2.       Das Aufhebungsverfahren des B-Planes Nr.18-Friedhofstraße wird nicht weiter verfolgt.

 

 

Begründung

Der B-Plan Nr.18-Friedhofstraße leidet in seiner jetzigen Fassung an normativen und verfahrensrechtlichen Schwächen. Diese planungsrechtlichen Defizite gilt es zu beheben, da nach Auffassung der CDU die Argumentationen aus der über 38 Jahre alten Begründung zum B-Plan Nr. 18- Friedhofstraße aktueller sind denn je.

Hinsichtlich der unübersichtlichen Lage des heutigen Einmündungsbereiches Bergstraße in die Hörder Straße hat sich bis heute nichts verändert. Die in der neuen Planung B236 vorgesehene Rechtsregel für die aus der Bergstraße und dem Ostendamm abfließenden Verkehre machen deutlich, dass die Forderung der damaligen Straßenverwaltung des Landschaftsverbandes Westfalen-Lippe zum B-Plan Nr.7- Dammstraße (Sonnenstraße), die heutige Sonnenstraße und Friedhofstraße wegen der Sicherheit und Leichtigkeit zu einer echten Kreuzung auszubauen an Bedeutung nichts verloren hat.

Der Ausbau der B236 mit dem Ergebnis eines erhöhten Verkehrsaufkommens, der Neubau der K10n, die Entstehung neuer Wohnquartiere im Bereich Alter Dortmunder Weg und auch eine Veränderung des Straßencharakters der Heidestraße nach dem Ausbau der B236 oberhalb der Autobahnanschlussstellen werden neue und veränderte Verkehrsströme innerhalb des Stadtteiles hervorrufen.

 

Das Verkehrsaufkommen auf der Hörder Straße und in den angrenzenden Wohnquartieren

ist seit 1970 enorm angestiegen und wird nach dem Umbau der B236 auch nicht weniger

werden. Ziel- und Quellverkehr in und aus den angrenzenden Wohnsiedlungen müssen

gefahrlos von der Hörder Straße abbiegen und in die Hörder Straße einbiegen können.
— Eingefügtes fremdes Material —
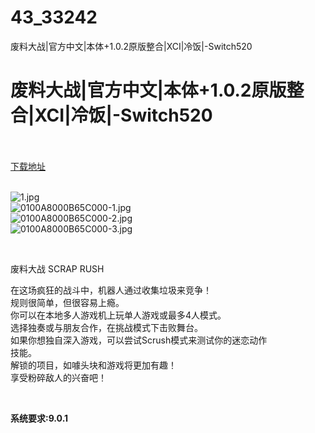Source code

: # 43_33242
废料大战|官方中文|本体+1.0.2原版整合|XCI|冷饭|-Switch520
# 废料大战|官方中文|本体+1.0.2原版整合|XCI|冷饭|-Switch520
 <br/></br>
[下载地址](https://www.switch520.cc/article/33242 "下载地址")
<br/></br>

<p><img title="1.jpg" src="https://www.switch520.cc/muke_img/2022_06_21_e9daa95d1ef3d.jpg" alt="1.jpg"><br>
<img title="0100A8000B65C000-1.jpg" src="https://www.switch520.cc/muke_img/2022_06_21_ad1657afc819c.jpg" alt="0100A8000B65C000-1.jpg"><br>
<img title="0100A8000B65C000-2.jpg" src="https://www.switch520.cc/muke_img/2022_06_21_aedd9e850f791.jpg" alt="0100A8000B65C000-2.jpg"><br>
<img title="0100A8000B65C000-3.jpg" src="https://www.switch520.cc/muke_img/2022_06_21_7ae44972dbcbf.jpg" alt="0100A8000B65C000-3.jpg"></p>
<p>&nbsp;</p>
<p>废料大战 SCRAP RUSH</p>
<p>在这场疯狂的战斗中，机器人通过收集垃圾来竞争！<br>
规则很简单，但很容易上瘾。<br>
你可以在本地多人游戏机上玩单人游戏或最多4人模式。<br>
选择独奏或与朋友合作，在挑战模式下击败舞台。<br>
如果你想独自深入游戏，可以尝试Scrush模式来测试你的迷恋动作<br>
技能。<br>
解锁的项目，如噱头块和游戏将更加有趣！<br>
享受粉碎敌人的兴奋吧！</p>
<p>&nbsp;</p>
<p><strong>系统要求:9.0.1</strong></p>



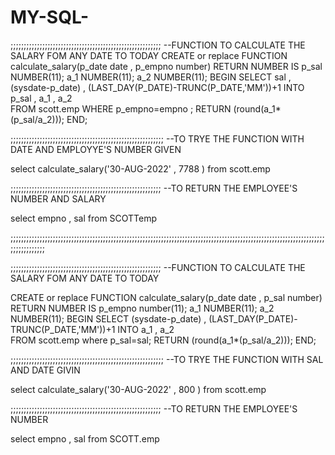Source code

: # MY-SQL- 
;;;;;;;;;;;;;;;;;;;;;;;;;;;;;;;;;;;;;;;;;;;;;;;;;;;;;;;;;
--FUNCTION TO CALCULATE THE SALARY FOM ANY DATE TO TODAY 
CREATE or replace FUNCTION calculate_salary(p_date date , p_empno number) 
   RETURN  NUMBER
   IS 
   p_sal NUMBER(11);
   a_1 NUMBER(11);
   a_2 NUMBER(11);
   BEGIN 
      SELECT sal , (sysdate-p_date) , (LAST_DAY(P_DATE)-TRUNC(P_DATE,'MM'))+1 
      INTO  p_sal , a_1 , a_2  
      FROM scott.emp
      WHERE p_empno=empno ;
      RETURN (round(a_1*(p_sal/a_2))); 
    END;
    
;;;;;;;;;;;;;;;;;;;;;;;;;;;;;;;;;;;;;;;;;;;;;;;;;;;;;;;;;;
--TO TRYE THE FUNCTION WITH DATE AND EMPLOYYE'S NUMBER GIVEN

select calculate_salary('30-AUG-2022' , 7788 )
from scott.emp
    
;;;;;;;;;;;;;;;;;;;;;;;;;;;;;;;;;;;;;;;;;;;;;;;;;;;;;;;;;
--TO RETURN THE EMPLOYEE'S NUMBER AND SALARY

select empno , sal
from SCOTTemp

;;;;;;;;;;;;;;;;;;;;;;;;;;;;;;;;;;;;;;;;;;;;;;;;;;;;;;;;;;;;;;;;;;;;;;;;;;;;;;;;;;;;;;;;;;;;;;;;;;;;;;;;;;;;;;;;;;;;;;;;;;;;;;;;;;;;

;;;;;;;;;;;;;;;;;;;;;;;;;;;;;;;;;;;;;;;;;;;;;;;;;;;;;;;;;
--FUNCTION TO CALCULATE THE SALARY FOM ANY DATE TO TODAY

CREATE or replace FUNCTION calculate_salary(p_date date , p_sal number) 
   RETURN  NUMBER
   IS 
   p_empno number(11);
   a_1 NUMBER(11);
   a_2 NUMBER(11);
   BEGIN 
      SELECT  (sysdate-p_date) , (LAST_DAY(P_DATE)-TRUNC(P_DATE,'MM'))+1 
      INTO   a_1 , a_2  
      FROM scott.emp
      where p_sal=sal;
      RETURN (round(a_1*(p_sal/a_2))); 
    END;
    
;;;;;;;;;;;;;;;;;;;;;;;;;;;;;;;;;;;;;;;;;;;;;;;;;;;;;;;;;;
--TO TRYE THE FUNCTION WITH SAL AND DATE GIVIN

select calculate_salary('30-AUG-2022' , 800 )
from scott.emp
    
;;;;;;;;;;;;;;;;;;;;;;;;;;;;;;;;;;;;;;;;;;;;;;;;;;;;;;;;;
--TO RETURN THE EMPLOYEE'S NUMBER 

select empno , sal
from SCOTT.emp
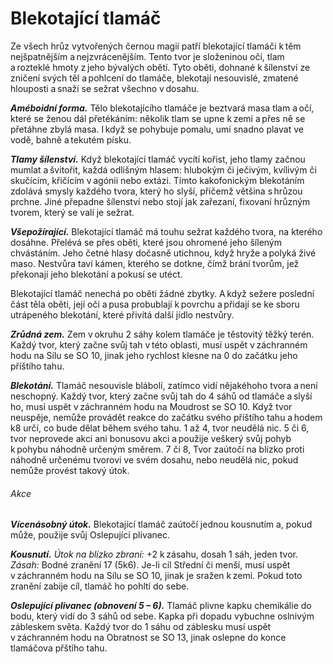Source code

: # Blekotající tlamáč
  
Ze všech hrůz vytvořených černou magií patří blekotající tlamáči k těm nejšpatnějším a nejzvrácenějším. Tento tvor je složeninou očí, tlam a rozteklé hmoty z jeho bývalých obětí. Tyto oběti, dohnané k šílenství ze zničení svých těl a pohlcení do tlamáče, blekotají nesouvislé, zmatené hlouposti a snaží se sežrat všechno v dosahu.
  
***Améboidní forma.*** Tělo blekotajícího tlamáče je beztvará masa tlam a očí, které se ženou dál přetékáním: několik tlam se upne k zemi a přes ně se přetáhne zbylá masa. I když se pohybuje pomalu, umí snadno plavat ve vodě, bahně a tekutém písku.
  
***Tlamy šílenství.*** Když blekotající tlamáč vycítí kořist, jeho tlamy začnou mumlat a švitořit, každá odlišným hlasem: hlubokým či ječivým, kvílivým či skučícím, křičícím v agónii nebo extázi. Tímto kakofonickým blekotáním zdolává smysly každého tvora, který ho slyší, přičemž většina s hrůzou prchne. Jiné přepadne šílenství nebo stojí jak zařezaní, fixovaní hrůzným tvorem, který se valí je sežrat.
  
***Všepožírající.*** Blekotající tlamáč má touhu sežrat každého tvora, na kterého dosáhne. Přelévá se přes oběti, které jsou ohromené jeho šíleným chvástáním. Jeho četné hlasy dočasně utichnou, když hryže a polyká živé maso. Nestvůra taví kámen, kterého se dotkne, čímž brání tvorům, jež překonají jeho blekotání a pokusí se utéct.
  
Blekotající tlamáč nenechá po oběti žádné zbytky. A když sežere poslední část těla oběti, její oči a pusa probublají k povrchu a přidají se ke sboru utrápeného blekotání, které přivítá další jídlo nestvůry.
  
<Monster 
    title="Blekotající tlamáč"
    subtitle="Střední zrůda, neutrální"
    armor-class="9"
    hit-points="67 (9k8 + 27)"
    speed="2 sáhy, plavání 2 sáhy"
    str="10 (+0)"
    dex="8 (-1)"
    con="16 (+3)"
    int="3 (-4)"
    wis="10 (+0)"
    cha="6 (-2)"
    condition-immunities="ležící"
    senses="vidění ve tmě 12 sáhů, pasivní Vnímání 10"
    languages="—"
    challenge="2 (450 ZK)"
    >
 
***Zrůdná zem.*** Zem v okruhu 2 sáhy kolem tlamáče je těstovitý těžký terén. Každý tvor, který začne svůj tah v této oblasti, musí uspět v záchranném hodu na Sílu se SO 10, jinak jeho rychlost klesne na 0 do začátku jeho příštího tahu.
  
***Blekotání.*** Tlamáč nesouvisle blábolí, zatímco vidí nějakéhoho tvora a není neschopný. Každý tvor, který začne svůj tah do 4 sáhů od tlamáče a slyší ho, musí uspět v záchranném hodu na Moudrost se SO 10. Když tvor neuspěje, nemůže provádět reakce do začátku svého příštího tahu a hodem k8 určí, co bude dělat během svého tahu. 1 až 4, tvor neudělá nic. 5 či 6, tvor neprovede akci ani bonusovu akci a použije veškerý svůj pohyb k pohybu náhodně určeným směrem. 7 či 8, Tvor zaútočí na blízko proti náhodně určenému tvorovi ve svém dosahu, nebo neudělá nic, pokud nemůže provést takový útok.
  
###### Akce
  
***Vícenásobný útok.*** Blekotající tlamáč zaútočí jednou kousnutím a, pokud může, použije svůj Oslepující plivanec.
  
***Kousnutí.*** *Útok na blízko zbraní:* +2 k zásahu, dosah 1 sáh, jeden tvor. *Zásah:* Bodné zranění 17 (5k6). Je-li cíl Střední či menší, musí uspět v záchranném hodu na Sílu se SO 10, jinak je sražen k zemi. Pokud toto zranění zabije cíl, tlamáč ho pohltí do sebe.
  
***Oslepující plivanec (obnovení 5 – 6).*** Tlamáč plivne kapku chemikálie do bodu, který vidí do 3 sáhů od sebe. Kapka při dopadu vybuchne oslnivým zábleskem světa. Každý tvor do 1 sáhu od záblesku musí uspět v záchranném hodu na Obratnost se SO 13, jinak oslepne do konce tlamáčova přštího tahu.
  
</Monster>
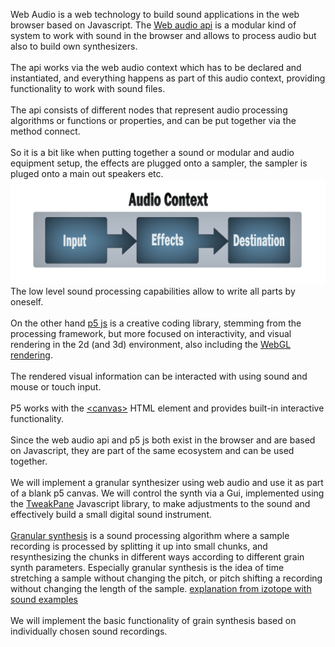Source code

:Web Audio is a web technology to build sound applications in the web browser based on Javascript. The [Web audio api](https://developer.mozilla.org/en-US/docs/Web/API/Web_Audio_API) is a modular kind of system to work with sound in the browser and allows to process audio but also to build own synthesizers.<br>
<br>
The api works via the web audio context which has to be declared and instantiated, and everything happens as part of this audio context, providing functionality to work with sound files. <br>
<br>
The api consists of different nodes that represent audio processing algorithms or functions or properties, and can be put together via the method connect.<br>
<br>
So it is a bit like when putting together a sound or modular and audio equipment setup, the effects are plugged onto a sampler, the sampler is pluged onto a main out speakers etc.<br>
![Web Audio API](audio-context_.png)
<br>
The low level sound processing capabilities allow to write all parts by oneself.<br>
<br>
On the other hand [p5 js](https://p5js.org/) is a creative coding library, stemming from the processing framework, but more focused on interactivity, and visual rendering in the 2d (and 3d) environment, also including the [WebGL rendering](https://developer.mozilla.org/en-US/docs/Web/API/WebGL_API).<br>
<br>
The rendered visual information can be interacted with using sound and mouse or touch input.<br>
<br>
P5 works with the [\<canvas\>](https://developer.mozilla.org/en-US/docs/Web/HTML/Element/canvas) HTML element and provides built-in interactive functionality.<br>
<br>
Since the web audio api and p5 js both exist in the browser and are based on Javascript, they are part of the same ecosystem and can be used together.<br>
<br>
We will implement a granular synthesizer using web audio and use it as part of a blank p5 canvas. We will control the synth via a Gui, implemented using the [TweakPane](https://tweakpane.github.io/docs/v3/) Javascript library, to make adjustments to the sound and effectively build a small digital sound instrument.<br>
<br>
[Granular synthesis](https://www.soundonsound.com/techniques/granular-synthesis)  is a sound processing algorithm where a sample recording is processed by splitting it up into small chunks, and resynthesizing the chunks in different ways according to different grain synth parameters. Especially granular synthesis is the idea of time stretching a sample without changing the pitch, or pitch shifting a recording without changing the length of the sample. [explanation from izotope with sound examples](https://www.izotope.com/en/learn/the-basics-of-granular-synthesis.html)<br>
<br>
We will implement the basic functionality of grain synthesis based on individually chosen sound recordings.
Die Zusammenführung des Werkverkehres Hundhausen über das in städtischem Eigentum

befindliche Grundstück des heutigen Parkplatzes Autohaus Pflug und die Sonnenstraße,

sowie die aus Bergstraße und Friedhofstraße zusammengelegte neue Friedhofstraße in einen

gemeinsamen Kreuzungsbereich hätte gegenüber der heutigen Situation eine erhebliche

Verbesserung der Sicherheit und Leichtigkeit des Verkehrs an dieser Stelle zur Folge.
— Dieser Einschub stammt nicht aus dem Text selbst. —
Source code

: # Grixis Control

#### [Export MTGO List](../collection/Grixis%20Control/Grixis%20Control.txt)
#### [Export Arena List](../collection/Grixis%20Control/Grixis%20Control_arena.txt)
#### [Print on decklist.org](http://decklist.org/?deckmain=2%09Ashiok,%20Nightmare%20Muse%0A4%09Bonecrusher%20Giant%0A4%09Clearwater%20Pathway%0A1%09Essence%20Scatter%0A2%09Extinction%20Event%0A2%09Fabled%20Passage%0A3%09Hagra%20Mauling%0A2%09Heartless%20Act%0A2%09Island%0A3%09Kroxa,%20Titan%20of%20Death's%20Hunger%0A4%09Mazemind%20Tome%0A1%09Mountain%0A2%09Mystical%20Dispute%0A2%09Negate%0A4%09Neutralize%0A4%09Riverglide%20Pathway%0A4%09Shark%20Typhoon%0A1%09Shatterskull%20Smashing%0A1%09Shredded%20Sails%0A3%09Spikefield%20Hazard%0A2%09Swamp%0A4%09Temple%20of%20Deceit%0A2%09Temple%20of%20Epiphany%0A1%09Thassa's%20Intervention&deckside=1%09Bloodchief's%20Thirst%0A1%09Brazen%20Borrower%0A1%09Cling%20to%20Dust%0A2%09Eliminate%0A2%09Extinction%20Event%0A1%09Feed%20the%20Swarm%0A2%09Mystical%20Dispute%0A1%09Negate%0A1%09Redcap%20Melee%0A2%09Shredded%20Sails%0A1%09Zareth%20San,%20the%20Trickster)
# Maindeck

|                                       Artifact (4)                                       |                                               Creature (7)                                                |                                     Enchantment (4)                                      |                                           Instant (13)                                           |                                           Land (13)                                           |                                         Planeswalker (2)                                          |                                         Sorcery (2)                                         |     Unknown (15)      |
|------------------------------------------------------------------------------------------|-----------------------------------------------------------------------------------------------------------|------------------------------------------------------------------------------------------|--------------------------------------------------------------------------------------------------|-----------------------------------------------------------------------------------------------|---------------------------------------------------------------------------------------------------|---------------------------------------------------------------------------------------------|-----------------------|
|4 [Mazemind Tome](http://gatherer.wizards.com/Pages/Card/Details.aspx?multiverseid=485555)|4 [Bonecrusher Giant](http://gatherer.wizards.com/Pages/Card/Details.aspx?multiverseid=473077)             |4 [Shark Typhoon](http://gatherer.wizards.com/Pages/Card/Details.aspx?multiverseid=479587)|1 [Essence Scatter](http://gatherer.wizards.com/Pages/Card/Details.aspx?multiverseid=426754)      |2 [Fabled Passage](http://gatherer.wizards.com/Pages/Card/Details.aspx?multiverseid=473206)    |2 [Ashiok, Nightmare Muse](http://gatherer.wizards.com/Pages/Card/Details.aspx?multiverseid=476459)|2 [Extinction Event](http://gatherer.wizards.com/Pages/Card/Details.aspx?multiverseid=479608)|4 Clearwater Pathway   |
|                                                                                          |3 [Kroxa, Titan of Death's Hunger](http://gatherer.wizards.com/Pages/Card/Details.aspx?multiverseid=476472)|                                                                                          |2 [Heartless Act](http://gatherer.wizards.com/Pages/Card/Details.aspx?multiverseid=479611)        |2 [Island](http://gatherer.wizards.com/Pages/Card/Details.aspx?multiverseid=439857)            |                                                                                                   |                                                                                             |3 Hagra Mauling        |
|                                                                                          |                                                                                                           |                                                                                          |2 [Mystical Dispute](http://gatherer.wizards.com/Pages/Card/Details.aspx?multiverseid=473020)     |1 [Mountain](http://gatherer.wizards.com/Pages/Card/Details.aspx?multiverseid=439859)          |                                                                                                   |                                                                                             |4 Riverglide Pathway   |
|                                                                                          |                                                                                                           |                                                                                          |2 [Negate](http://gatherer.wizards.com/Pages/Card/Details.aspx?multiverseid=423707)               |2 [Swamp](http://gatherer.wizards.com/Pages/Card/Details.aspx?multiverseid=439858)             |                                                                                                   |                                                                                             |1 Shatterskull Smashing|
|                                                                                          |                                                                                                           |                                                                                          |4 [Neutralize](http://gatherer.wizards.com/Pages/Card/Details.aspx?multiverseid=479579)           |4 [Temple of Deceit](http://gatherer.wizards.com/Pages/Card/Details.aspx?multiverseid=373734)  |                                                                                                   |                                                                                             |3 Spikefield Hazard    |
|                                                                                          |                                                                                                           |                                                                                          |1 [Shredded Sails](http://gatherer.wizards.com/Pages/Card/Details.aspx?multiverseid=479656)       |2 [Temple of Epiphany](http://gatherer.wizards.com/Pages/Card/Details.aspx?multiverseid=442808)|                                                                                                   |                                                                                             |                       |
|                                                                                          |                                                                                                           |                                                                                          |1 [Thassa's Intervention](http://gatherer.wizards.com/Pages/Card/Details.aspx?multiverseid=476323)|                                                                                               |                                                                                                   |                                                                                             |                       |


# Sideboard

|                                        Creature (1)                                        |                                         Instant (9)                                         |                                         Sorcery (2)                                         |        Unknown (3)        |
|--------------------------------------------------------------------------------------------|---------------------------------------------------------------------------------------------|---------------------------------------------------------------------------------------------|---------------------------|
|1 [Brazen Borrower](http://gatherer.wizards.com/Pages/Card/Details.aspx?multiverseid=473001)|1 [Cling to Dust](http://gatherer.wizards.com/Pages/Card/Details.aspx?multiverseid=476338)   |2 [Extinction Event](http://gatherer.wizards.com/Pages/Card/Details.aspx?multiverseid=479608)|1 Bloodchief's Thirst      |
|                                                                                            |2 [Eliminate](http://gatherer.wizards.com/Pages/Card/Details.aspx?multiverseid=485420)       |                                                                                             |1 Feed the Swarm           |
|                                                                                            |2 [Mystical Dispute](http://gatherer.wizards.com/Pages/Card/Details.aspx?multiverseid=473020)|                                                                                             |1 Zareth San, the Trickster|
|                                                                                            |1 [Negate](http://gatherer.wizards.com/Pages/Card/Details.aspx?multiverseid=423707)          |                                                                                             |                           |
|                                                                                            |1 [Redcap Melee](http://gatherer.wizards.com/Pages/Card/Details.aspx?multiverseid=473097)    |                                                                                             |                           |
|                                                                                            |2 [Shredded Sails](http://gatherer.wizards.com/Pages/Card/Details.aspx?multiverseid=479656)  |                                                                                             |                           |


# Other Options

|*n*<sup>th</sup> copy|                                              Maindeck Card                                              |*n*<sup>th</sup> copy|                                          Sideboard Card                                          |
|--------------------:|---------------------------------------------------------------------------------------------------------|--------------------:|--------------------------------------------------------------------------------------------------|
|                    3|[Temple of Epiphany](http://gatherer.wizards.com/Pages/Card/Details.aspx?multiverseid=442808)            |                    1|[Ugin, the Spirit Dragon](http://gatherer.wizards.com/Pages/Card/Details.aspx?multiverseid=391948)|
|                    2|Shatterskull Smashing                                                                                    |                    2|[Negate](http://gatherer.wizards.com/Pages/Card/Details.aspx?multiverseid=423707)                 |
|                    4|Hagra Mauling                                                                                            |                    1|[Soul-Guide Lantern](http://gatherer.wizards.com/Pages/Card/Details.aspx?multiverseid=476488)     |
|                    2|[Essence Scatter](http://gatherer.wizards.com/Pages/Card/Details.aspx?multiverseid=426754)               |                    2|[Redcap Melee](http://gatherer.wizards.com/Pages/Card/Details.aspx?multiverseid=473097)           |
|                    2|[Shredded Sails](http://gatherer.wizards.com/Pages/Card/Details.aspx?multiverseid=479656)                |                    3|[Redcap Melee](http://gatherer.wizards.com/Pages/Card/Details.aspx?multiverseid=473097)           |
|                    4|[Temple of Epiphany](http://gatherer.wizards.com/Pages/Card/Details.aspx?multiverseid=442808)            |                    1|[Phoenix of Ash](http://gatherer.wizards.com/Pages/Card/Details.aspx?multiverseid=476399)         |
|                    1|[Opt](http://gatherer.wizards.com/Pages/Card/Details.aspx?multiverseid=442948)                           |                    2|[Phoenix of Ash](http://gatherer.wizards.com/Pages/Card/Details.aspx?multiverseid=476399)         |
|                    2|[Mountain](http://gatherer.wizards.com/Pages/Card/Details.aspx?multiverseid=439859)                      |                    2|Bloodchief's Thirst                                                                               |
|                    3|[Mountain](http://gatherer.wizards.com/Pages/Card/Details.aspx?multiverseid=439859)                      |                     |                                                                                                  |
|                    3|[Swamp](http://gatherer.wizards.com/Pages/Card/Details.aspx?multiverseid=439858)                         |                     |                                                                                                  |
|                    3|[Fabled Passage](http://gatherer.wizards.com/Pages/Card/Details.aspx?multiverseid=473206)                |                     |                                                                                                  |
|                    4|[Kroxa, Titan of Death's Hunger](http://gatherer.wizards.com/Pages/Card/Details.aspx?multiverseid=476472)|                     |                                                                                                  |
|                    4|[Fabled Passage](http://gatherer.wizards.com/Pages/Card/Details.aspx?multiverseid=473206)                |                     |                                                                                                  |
Die geplanten Rechtsregelungen für die Anlieger und Nutzer der Bergstraße und des

Ostendamms wären überflüssig.

Schleichverkehre von LKW-und PKW-Verkehr durch die angrenzenden Wohnquartiere

beiderseits der Hörder Straße würde unterbunden, da eine eindeutige und sichere Abbiege-

situation geschaffen wird.

Die Sicherheit für Fußgänger und Radfahrer erhöht sich, da zwei Einmündungsquerungen

entfallen (Anlage 1+2).

Die risikoreiche Anfahrt der Busbucht an der Ecke Friedhofstraße würde entfallen, da eine

Begegnung von Fahrzeugen aus der Friedhofstraße mit einfahrenden Bussen nicht mehr

gegeben ist.

Linksabbiegespuren auf der B236 in die Sonnenstraße und in die neue Friedhofstraße wären

möglich. Ein aus Gründen der Sicherheit und Leichtigkeit angeordnetes Verbot der Einfahrt

in die Friedhofstraße aus nördlicher Richtung müsste bei ungünstiger Entwicklung an dieser

Stelle nach dem Ausbau der B236 nicht erfolgen.
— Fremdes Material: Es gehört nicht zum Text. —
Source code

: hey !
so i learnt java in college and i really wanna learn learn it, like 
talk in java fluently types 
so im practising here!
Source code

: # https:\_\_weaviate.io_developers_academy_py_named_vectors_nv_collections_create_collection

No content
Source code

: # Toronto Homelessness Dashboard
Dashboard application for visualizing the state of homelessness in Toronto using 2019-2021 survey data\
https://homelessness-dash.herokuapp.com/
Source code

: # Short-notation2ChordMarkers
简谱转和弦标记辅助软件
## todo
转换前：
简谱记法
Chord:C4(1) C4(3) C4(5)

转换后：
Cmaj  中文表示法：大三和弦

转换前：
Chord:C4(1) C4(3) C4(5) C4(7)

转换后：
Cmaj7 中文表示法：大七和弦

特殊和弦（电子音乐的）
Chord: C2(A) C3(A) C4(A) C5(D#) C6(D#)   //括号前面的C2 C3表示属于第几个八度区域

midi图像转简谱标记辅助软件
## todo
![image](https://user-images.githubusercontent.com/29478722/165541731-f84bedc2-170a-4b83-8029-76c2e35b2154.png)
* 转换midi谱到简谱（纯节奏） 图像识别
Heute versiegelte Straßenflächen könnten durch Pflanzungen die Aufenthaltsqualität im Quartier

verbessern oder als notwendiger Parkraum für die Anlieger genutzt werden. Eine Nutzung der

Parkflächen von Besuchern des dort ansässigen Fitness- und Gesundheitscenters wäre ebenfalls

möglich.

 

Mit freundlichen Grüßen

 

 

 

Joseph Bender

(Fraktionsvorsitzender)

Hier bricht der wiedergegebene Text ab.